--- START ---
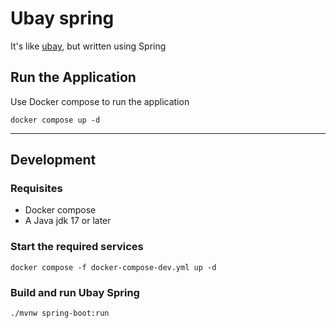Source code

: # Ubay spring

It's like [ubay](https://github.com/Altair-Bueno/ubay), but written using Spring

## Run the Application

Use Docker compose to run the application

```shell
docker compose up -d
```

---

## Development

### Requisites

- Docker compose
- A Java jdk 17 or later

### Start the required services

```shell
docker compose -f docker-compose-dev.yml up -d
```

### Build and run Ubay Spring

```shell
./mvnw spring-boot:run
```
--- END ---
DIRECTIONS FOR THIS TASK –
Report the number of lines above that contain the word "compose", and only that number.

EXERCISE RESULT –
4